_EXERCISE DESCRIPTION_. Would you count the lines in the entries below that contain "data"? Reply with the number only.
----------------------------------------
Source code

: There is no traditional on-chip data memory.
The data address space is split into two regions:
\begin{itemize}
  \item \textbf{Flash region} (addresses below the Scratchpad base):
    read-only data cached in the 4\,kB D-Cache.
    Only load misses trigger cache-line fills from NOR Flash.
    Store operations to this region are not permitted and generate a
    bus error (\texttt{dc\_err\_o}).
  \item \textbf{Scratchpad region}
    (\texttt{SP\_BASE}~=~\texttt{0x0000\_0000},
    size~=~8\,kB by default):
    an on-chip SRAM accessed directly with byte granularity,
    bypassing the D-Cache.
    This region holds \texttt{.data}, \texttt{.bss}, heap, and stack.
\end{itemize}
----------------------------------------
_TASK RESULT_. 4